*** Opening of RECORDS FOR THE TASK ***

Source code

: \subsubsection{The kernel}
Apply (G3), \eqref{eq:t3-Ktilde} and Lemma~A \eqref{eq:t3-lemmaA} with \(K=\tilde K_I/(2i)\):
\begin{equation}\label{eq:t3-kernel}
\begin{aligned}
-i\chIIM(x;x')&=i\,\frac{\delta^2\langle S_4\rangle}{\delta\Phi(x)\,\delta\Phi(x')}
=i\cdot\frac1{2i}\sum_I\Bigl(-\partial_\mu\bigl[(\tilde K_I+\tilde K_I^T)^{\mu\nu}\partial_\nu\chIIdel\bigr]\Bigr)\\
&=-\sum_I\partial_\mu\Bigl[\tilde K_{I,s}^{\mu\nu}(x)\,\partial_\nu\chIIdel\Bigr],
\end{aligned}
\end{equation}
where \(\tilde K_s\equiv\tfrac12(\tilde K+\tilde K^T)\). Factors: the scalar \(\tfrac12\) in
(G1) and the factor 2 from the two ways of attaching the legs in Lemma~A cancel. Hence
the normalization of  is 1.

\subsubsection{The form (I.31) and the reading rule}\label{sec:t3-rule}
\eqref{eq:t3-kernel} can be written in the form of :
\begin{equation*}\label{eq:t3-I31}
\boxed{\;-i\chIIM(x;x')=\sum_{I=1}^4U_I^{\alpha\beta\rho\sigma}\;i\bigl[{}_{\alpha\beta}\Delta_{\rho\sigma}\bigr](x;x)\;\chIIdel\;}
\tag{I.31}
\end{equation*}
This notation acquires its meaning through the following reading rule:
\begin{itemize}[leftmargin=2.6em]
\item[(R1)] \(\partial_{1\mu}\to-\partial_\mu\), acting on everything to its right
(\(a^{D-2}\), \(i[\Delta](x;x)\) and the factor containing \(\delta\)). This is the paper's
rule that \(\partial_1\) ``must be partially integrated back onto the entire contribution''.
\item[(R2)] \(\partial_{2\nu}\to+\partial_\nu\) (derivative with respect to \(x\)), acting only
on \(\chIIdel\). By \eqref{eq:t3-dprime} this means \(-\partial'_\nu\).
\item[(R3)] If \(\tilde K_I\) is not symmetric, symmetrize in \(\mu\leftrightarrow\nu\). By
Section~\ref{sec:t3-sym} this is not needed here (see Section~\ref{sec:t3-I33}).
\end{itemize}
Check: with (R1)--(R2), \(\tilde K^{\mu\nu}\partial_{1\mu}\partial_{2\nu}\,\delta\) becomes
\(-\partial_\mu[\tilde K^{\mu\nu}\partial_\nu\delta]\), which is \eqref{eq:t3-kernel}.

*** Close of RECORDS FOR THE TASK ***

**AIM OF THE EXERCISE:**
What is needed is an exact reproduction of the data.

**ANSWER SECTION:**
Source code

: \subsubsection{The kernel}
Apply (G3), \eqref{eq:t3-Ktilde} and Lemma~A \eqref{eq:t3-lemmaA} with \(K=\tilde K_I/(2i)\):
\begin{equation}\label{eq:t3-kernel}
\begin{aligned}
-i\chIIM(x;x')&=i\,\frac{\delta^2\langle S_4\rangle}{\delta\Phi(x)\,\delta\Phi(x')}
=i\cdot\frac1{2i}\sum_I\Bigl(-\partial_\mu\bigl[(\tilde K_I+\tilde K_I^T)^{\mu\nu}\partial_\nu\chIIdel\bigr]\Bigr)\\
&=-\sum_I\partial_\mu\Bigl[\tilde K_{I,s}^{\mu\nu}(x)\,\partial_\nu\chIIdel\Bigr],
\end{aligned}
\end{equation}
where \(\tilde K_s\equiv\tfrac12(\tilde K+\tilde K^T)\). Factors: the scalar \(\tfrac12\) in
(G1) and the factor 2 from the two ways of attaching the legs in Lemma~A cancel. Hence
the normalization of  is 1.

\subsubsection{The form (I.31) and the reading rule}\label{sec:t3-rule}
\eqref{eq:t3-kernel} can be written in the form of :
\begin{equation*}\label{eq:t3-I31}
\boxed{\;-i\chIIM(x;x')=\sum_{I=1}^4U_I^{\alpha\beta\rho\sigma}\;i\bigl[{}_{\alpha\beta}\Delta_{\rho\sigma}\bigr](x;x)\;\chIIdel\;}
\tag{I.31}
\end{equation*}
This notation acquires its meaning through the following reading rule:
\begin{itemize}[leftmargin=2.6em]
\item[(R1)] \(\partial_{1\mu}\to-\partial_\mu\), acting on everything to its right
(\(a^{D-2}\), \(i[\Delta](x;x)\) and the factor containing \(\delta\)). This is the paper's
rule that \(\partial_1\) ``must be partially integrated back onto the entire contribution''.
\item[(R2)] \(\partial_{2\nu}\to+\partial_\nu\) (derivative with respect to \(x\)), acting only
on \(\chIIdel\). By \eqref{eq:t3-dprime} this means \(-\partial'_\nu\).
\item[(R3)] If \(\tilde K_I\) is not symmetric, symmetrize in \(\mu\leftrightarrow\nu\). By
Section~\ref{sec:t3-sym} this is not needed here (see Section~\ref{sec:t3-I33}).
\end{itemize}
Check: with (R1)--(R2), \(\tilde K^{\mu\nu}\partial_{1\mu}\partial_{2\nu}\,\delta\) becomes
\(-\partial_\mu[\tilde K^{\mu\nu}\partial_\nu\delta]\), which is \eqref{eq:t3-kernel}.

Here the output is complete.